The workspace is the top-level resource for Azure Machine Learning service. It provides a centralized place to work with all the artifacts you create when you use Azure Machine Learning service.

A taxonomy of the workspace is illustrated in the following diagram:

Workspace taxonomy

For more information about workspaces, see What is an Azure Machine Learning workspace?.

Experiment

An experiment is a grouping of many runs from a specified script. It always belongs to a workspace. When you submit a run, you provide an experiment name. Information for the run is stored under that experiment. If you submit a run and specify an experiment name that doesn't exist, a new experiment with that newly specified name is automatically created.

For an example of using an experiment, see Quickstart: Get started with Azure Machine Learning service.

Model

At its simplest, a model is a piece of code that takes an input and produces output. Creating a machine learning model involves selecting an algorithm, providing it with data, and tuning hyperparameters. Training is an iterative process that produces a trained model, which encapsulates what the model learned during the training process.

A model is produced by a run in Azure Machine Learning. You can also use a model that's trained outside of Azure Machine Learning. You can register a model in an Azure Machine Learning service workspace.

Azure Machine Learning service is framework agnostic. When you create a model, you can use any popular machine learning framework, such as Scikit-learn, XGBoost, PyTorch, TensorFlow, and Chainer.

For an example of training a model, see Tutorial: Train an image classification model with Azure Machine Learning service.

Model registry

The model registry keeps track of all the models in your Azure Machine Learning service workspace.

Models are identified by name and version. Each time you register a model with the same name as an existing one, the registry assumes that it's a new version. The version is incremented, and the new model is registered under the same name.

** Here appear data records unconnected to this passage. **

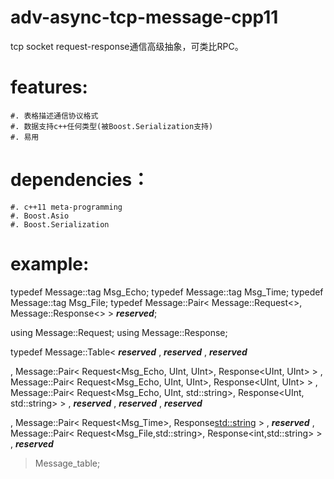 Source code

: # adv-async-tcp-message-cpp11

tcp socket request-response通信高级抽象，可类比RPC。

features:
=========
    #. 表格描述通信协议格式
    #. 数据支持c++任何类型(被Boost.Serialization支持)
    #. 易用

dependencies：
=============
    #. c++11 meta-programming
    #. Boost.Asio
    #. Boost.Serialization

example:
=============

typedef Message::tag<struct N0> Msg_Echo;
typedef Message::tag<struct N1> Msg_Time;
typedef Message::tag<struct N2> Msg_File;
typedef Message::Pair< Message::Request<>, Message::Response<> > ___reserved___;

using Message::Request;
using Message::Response;

typedef Message::Table<
    ___reserved___
  , ___reserved___
  , ___reserved___

  , Message::Pair< Request<Msg_Echo, UInt, UInt>, Response<UInt, UInt> >
  , Message::Pair< Request<Msg_Echo, UInt, UInt>, Response<UInt, UInt> >
  , Message::Pair< Request<Msg_Echo, UInt, std::string>, Response<UInt, std::string> >
  , ___reserved___
  , ___reserved___
  , ___reserved___

  , Message::Pair< Request<Msg_Time>, Response<std::string> >
  , ___reserved___
  , Message::Pair< Request<Msg_File,std::string>, Response<int,std::string> >
  , ___reserved___
> Message_table;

When you register the model, you can provide additional metadata tags and then use the tags when you search for models.

You can't delete models that are being used by an active deployment.

For an example of registering a model, see Train an image classification model with Azure Machine Learning.

Run configuration

A run configuration is a set of instructions that defines how a script should be run in a specified compute target. The configuration includes a wide set of behavior definitions, such as whether to use an existing Python environment or to use a Conda environment that's built from a specification.

A run configuration can be persisted into a file inside the directory that contains your training script, or it can be constructed as an in-memory object and used to submit a run.

For example run configurations, see Select and use a compute target to train your model.

Dataset

Azure Machine Learning Datasets (preview) make it easier to access and work with your data. Datasets manage data in various scenarios such as model training and pipeline creation. Using the Azure Machine Learning SDK, you can access underlying storage, explore and prepare data, manage the life cycle of different Dataset definitions, and compare between Datasets used in training and in production.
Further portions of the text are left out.